Three things matter most: structured product data, schema markup, and inventory accuracy. First, ensure every product has complete attributes: title, description, price, availability, brand, GTIN/UPC, images, specifications, and category. Stores with 99.9% attribute completion see 3-4x higher AI visibility. Second, implement comprehensive schema markup (Product, Offer, AggregateRating, Review) on every product page. Products with comprehensive schema markup appear 3-5x more often in AI recommendations. Third, keep inventory synced in real time across all channels, if an AI recommends a product that is out of stock, that is a failed experience the AI will remember.

These are competing standards designed to let AI agents interact with online stores programmatically. UCP (Universal Commerce Protocol) is backed by Shopify, Google, Visa, Mastercard, Stripe, Walmart, and Target. It aims to create a universal language for AI agents to browse catalogs, check inventory, and complete purchases across any store. ACP (Agentic Commerce Protocol) is Stripe's separate standard focused on enabling AI-driven transactions. Both are early-stage, but they signal that the infrastructure for AI-to-store commerce is being built right now. Sellers who prepare their data and systems for these protocols will have a significant head start.

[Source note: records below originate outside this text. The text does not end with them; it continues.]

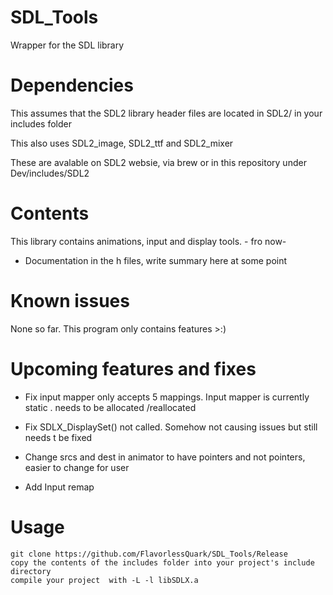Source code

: # SDL_Tools

Wrapper for the SDL library
# Dependencies

This assumes that the SDL2 library header files are located in SDL2/ in your includes folder

This also uses SDL2_image, SDL2_ttf and SDL2_mixer

These are avalable on SDL2 websie, via brew or in this repository under Dev/includes/SDL2

# Contents

This library contains animations, input and display tools. - fro now-

- Documentation in the h files, write summary here at some point

# Known issues

None so far. This program only contains features >:)

# Upcoming features and fixes

- Fix input mapper only accepts 5 mappings. Input mapper is currently static . needs to be allocated /reallocated

- Fix SDLX_DisplaySet() not called. Somehow not causing issues but still needs t be fixed

- Change srcs and dest in animator to have pointers and not pointers, easier to change for user

- Add Input remap

# Usage

```
git clone https://github.com/FlavorlessQuark/SDL_Tools/Release
copy the contents of the includes folder into your project's include directory
compile your project  with -L -l libSDLX.a
```

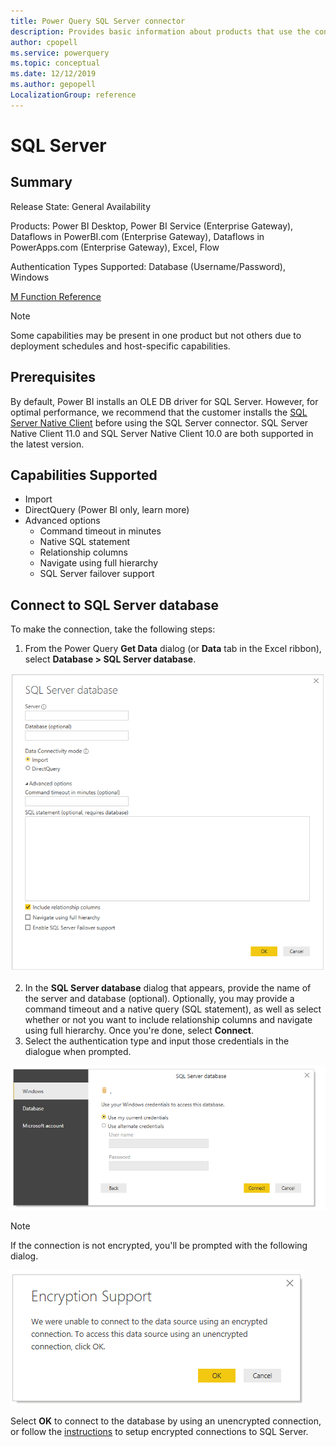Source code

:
 ```yaml
---
title: Power Query SQL Server connector
description: Provides basic information about products that use the connector, supported authentication types, prerequisites, and connection instructions.
author: cpopell
ms.service: powerquery
ms.topic: conceptual
ms.date: 12/12/2019
ms.author: gepopell
LocalizationGroup: reference
---
```


# SQL Server
 
## Summary
 
Release State: General Availability

Products: Power BI Desktop, Power BI Service (Enterprise Gateway), Dataflows in PowerBI.com (Enterprise Gateway), Dataflows in PowerApps.com (Enterprise Gateway), Excel, Flow

Authentication Types Supported: Database (Username/Password), Windows

[M Function Reference](https://docs.microsoft.com/powerquery-m/sql-database)

>[!Note]
> Some capabilities may be present in one product but not others due to deployment schedules and host-specific capabilities.
 
## Prerequisites
By default, Power BI installs an OLE DB driver for SQL Server. However, for optimal performance, we recommend that the customer installs the [SQL Server Native Client](https://docs.microsoft.com/sql/relational-databases/native-client/applications/installing-sql-server-native-client?view=sql-server-ver15) before using the SQL Server connector. SQL Server Native Client 11.0 and SQL Server Native Client 10.0 are both supported in the latest version.

 
## Capabilities Supported
* Import
* DirectQuery (Power BI only, learn more)
* Advanced options
    * Command timeout in minutes
    * Native SQL statement
    * Relationship columns
    * Navigate using full hierarchy
    * SQL Server failover support
    
## Connect to SQL Server database
To make the connection, take the following steps:
 
1.  From the Power Query **Get Data** dialog (or **Data** tab in the Excel ribbon), select **Database > SQL Server database**.
 
![SQL Server database connection builder in Power BI](../images/SQLServerBuilder.png)
 
2. In the **SQL Server database** dialog that appears, provide the name of the server and database (optional). Optionally, you may provide a command timeout and a native query (SQL statement), as well as select whether or not you want to include relationship columns and navigate using full hierarchy. Once you're done, select **Connect**.
3. Select the authentication type and input those credentials in the dialogue when prompted.

![SQL Server database authentication](../images/SQLServerAuth.png)

>[!Note]
> If the connection is not encrypted, you'll be prompted with the following dialog.

![SQL Server database encryption support](../images/EncryptionWarning.png)

Select **OK** to connect to the database by using an unencrypted connection, or follow the [instructions](https://docs.microsoft.com/sql/database-engine/configure-windows/enable-encrypted-connections-to-the-database-engine?view=sql-server-ver15) to setup encrypted connections to SQL Server.
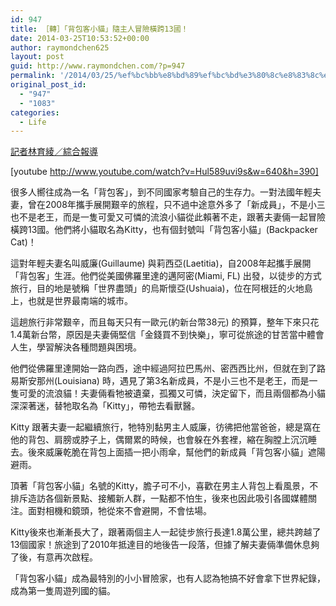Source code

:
 ```yaml
---
id: 947
title: ［轉］「背包客小貓」隨主人冒險橫跨13國！
date: 2014-03-25T10:53:52+00:00
author: raymondchen625
layout: post
guid: http://www.raymondchen.com/?p=947
permalink: '/2014/03/25/%ef%bc%bb%e8%bd%89%ef%bc%bd%e3%80%8c%e8%83%8c%e5%8c%85%e5%ae%a2%e5%b0%8f%e8%b2%93%e3%80%8d%e9%9a%a8%e4%b8%bb%e4%ba%ba%e5%86%92%e9%9a%aa%e6%a9%ab%e8%b7%a813%e5%9c%8b%ef%bc%81/'
original_post_id:
  - "947"
  - "1083"
categories:
  - Life
---
```

[記者林育綾／綜合報導](http://www.ettoday.net/news/20120314/31530-1.htm)

[youtube http://www.youtube.com/watch?v=Hul589uvi9s&w=640&h=390]

很多人嚮往成為一名「背包客」，到不同國家考驗自己的生存力。一對法國年輕夫妻，曾在2008年攜手展開艱辛的旅程，只不過中途意外多了「新成員」，不是小三也不是老王，而是一隻可愛又可憐的流浪小貓從此賴著不走，跟著夫妻倆一起冒險橫跨13國。他們將小貓取名為Kitty，也有個封號叫「背包客小貓」(Backpacker Cat)！

這對年輕夫妻名叫威廉(Guillaume) 與莉西亞(Laetitia)，自2008年起攜手展開「背包客」生涯。他們從美國佛羅里達的邁阿密(Miami, FL) 出發，以徒步的方式旅行，目的地是號稱「世界盡頭」的烏斯懷亞(Ushuaia)，位在阿根廷的火地島上，也就是世界最南端的城市。

這趟旅行非常艱辛，而且每天只有一歐元(約新台幣38元) 的預算，整年下來只花1.4萬新台幣，原因是夫妻倆堅信「金錢買不到快樂」，寧可從旅途的甘苦當中體會人生，學習解決各種問題與困境。

他們從佛羅里達開始一路向西，途中經過阿拉巴馬州、密西西比州，但就在到了路易斯安那州(Louisiana) 時，遇見了第3名新成員，不是小三也不是老王，而是一隻可愛的流浪貓！夫妻倆看牠被遺棄，孤獨又可憐，決定留下，而且兩個都為小貓深深著迷，替牠取名為「Kitty」，帶牠去看獸醫。

Kitty 跟著夫妻一起繼續旅行，牠特別黏男主人威廉，彷彿把他當爸爸，總是窩在他的背包、肩膀或脖子上，偶爾累的時候，也會躲在外套裡，縮在胸膛上沉沉睡去。後來威廉乾脆在背包上面插一把小雨傘，幫他們的新成員「背包客小貓」遮陽避雨。

頂著「背包客小貓」名號的Kitty，膽子可不小，喜歡在男主人背包上看風景，不排斥造訪各個新景點、接觸新人群，一點都不怕生，後來也因此吸引各國媒體關注。面對相機和鏡頭，牠從來不會避開，不會怯場。

Kitty後來也漸漸長大了，跟著兩個主人一起徒步旅行長達1.8萬公里，總共跨越了13個國家！旅途到了2010年抵達目的地後告一段落，但據了解夫妻倆準備休息夠了後，有意再次啟程。

「背包客小貓」成為最特別的小小冒險家，也有人認為牠搞不好會拿下世界紀錄，成為第一隻周遊列國的貓。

Not entirely, but they will fundamentally change how consumers discover and purchase products. The parallel is what Amazon did to retail in the 2010s: it did not eliminate physical stores, but it captured a massive share of discovery and purchasing. AI agents are doing the same thing to websites. Branded, high-consideration purchases (luxury goods, complex B2B products) will still drive consumers to storefronts. But for commodity and mid-range products where the buyer's primary question is 'what is the best X under $Y,' AI agents will increasingly handle the entire journey. The 40% of consumers already starting purchase journeys on AI platforms will only grow.